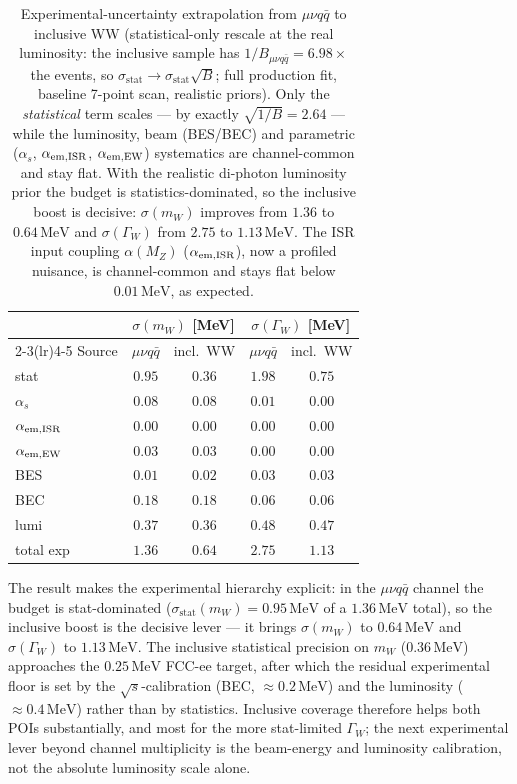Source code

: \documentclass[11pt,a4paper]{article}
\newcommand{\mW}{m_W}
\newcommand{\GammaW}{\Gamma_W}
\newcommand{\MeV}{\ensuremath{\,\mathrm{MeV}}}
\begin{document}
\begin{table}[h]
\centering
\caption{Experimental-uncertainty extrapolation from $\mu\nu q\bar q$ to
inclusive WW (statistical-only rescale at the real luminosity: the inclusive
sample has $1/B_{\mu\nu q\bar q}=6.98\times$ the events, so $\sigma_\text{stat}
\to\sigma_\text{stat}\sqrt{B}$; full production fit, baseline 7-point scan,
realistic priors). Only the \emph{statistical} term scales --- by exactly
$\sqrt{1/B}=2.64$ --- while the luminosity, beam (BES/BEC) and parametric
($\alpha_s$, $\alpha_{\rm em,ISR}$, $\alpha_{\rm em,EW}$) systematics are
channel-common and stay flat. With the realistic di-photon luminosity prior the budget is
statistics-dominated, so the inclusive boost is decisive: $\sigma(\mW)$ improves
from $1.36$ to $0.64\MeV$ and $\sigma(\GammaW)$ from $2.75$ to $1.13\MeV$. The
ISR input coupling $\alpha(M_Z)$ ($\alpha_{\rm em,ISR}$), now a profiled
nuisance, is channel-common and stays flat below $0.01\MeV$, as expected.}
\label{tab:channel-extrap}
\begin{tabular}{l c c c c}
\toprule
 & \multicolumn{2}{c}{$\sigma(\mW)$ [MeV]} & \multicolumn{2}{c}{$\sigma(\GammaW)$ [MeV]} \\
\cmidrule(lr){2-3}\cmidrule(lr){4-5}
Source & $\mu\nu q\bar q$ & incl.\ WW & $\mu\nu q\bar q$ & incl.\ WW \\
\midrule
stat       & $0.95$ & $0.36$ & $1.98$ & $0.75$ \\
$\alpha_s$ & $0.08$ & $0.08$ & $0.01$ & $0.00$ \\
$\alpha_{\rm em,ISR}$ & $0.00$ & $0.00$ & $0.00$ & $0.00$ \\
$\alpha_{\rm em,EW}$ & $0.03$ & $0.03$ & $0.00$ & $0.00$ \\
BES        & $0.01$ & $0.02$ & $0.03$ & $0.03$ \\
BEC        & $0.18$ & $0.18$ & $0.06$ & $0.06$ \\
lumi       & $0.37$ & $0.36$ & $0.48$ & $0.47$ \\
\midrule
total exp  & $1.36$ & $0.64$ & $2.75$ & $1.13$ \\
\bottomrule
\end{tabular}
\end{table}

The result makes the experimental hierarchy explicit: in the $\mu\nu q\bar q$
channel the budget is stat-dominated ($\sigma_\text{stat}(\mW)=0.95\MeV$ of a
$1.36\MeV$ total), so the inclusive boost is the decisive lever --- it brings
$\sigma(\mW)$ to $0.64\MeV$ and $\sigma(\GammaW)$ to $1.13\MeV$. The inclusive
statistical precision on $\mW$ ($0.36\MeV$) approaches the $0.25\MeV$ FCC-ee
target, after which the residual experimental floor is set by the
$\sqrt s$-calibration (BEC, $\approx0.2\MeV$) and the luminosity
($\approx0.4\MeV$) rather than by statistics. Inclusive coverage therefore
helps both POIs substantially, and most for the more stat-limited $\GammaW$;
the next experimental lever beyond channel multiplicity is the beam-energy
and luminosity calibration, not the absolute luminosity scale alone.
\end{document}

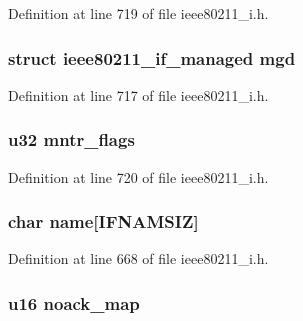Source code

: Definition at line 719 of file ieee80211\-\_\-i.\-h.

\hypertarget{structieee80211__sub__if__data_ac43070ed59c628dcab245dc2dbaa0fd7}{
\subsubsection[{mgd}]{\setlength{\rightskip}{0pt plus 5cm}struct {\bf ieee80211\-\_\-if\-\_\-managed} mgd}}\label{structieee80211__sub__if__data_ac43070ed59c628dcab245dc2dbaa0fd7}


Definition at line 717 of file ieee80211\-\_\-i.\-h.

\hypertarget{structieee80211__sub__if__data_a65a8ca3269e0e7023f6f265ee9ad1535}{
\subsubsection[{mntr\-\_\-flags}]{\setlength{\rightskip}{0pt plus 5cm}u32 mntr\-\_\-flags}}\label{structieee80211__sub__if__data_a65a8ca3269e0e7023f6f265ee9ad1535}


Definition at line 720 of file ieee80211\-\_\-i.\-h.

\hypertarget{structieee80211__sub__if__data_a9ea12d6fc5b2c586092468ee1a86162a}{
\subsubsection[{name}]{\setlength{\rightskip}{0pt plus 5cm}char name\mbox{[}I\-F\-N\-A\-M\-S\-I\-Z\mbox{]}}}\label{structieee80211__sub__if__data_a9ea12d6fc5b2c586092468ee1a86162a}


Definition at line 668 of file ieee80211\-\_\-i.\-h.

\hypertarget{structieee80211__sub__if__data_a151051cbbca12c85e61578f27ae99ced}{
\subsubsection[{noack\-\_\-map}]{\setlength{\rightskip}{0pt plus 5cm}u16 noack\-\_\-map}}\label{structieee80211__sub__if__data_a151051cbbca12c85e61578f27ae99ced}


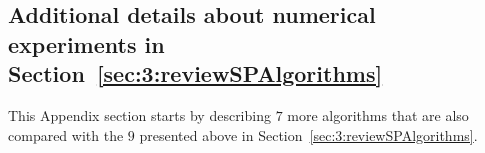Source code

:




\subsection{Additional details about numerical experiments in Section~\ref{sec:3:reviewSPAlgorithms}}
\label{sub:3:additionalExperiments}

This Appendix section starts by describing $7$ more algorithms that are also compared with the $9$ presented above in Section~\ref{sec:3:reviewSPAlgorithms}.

########

- [Work item]:
Using the data above, extract exactly the lines from the one that holds "statistical precision on" to the one that holds "($\approx0.4\MeV$) rather than", both ends included, and no others.

- [Output of the task]:
statistical precision on $\mW$ ($0.36\MeV$) approaches the $0.25\MeV$ FCC-ee
target, after which the residual experimental floor is set by the
$\sqrt s$-calibration (BEC, $\approx0.2\MeV$) and the luminosity
($\approx0.4\MeV$) rather than by statistics. Inclusive coverage therefore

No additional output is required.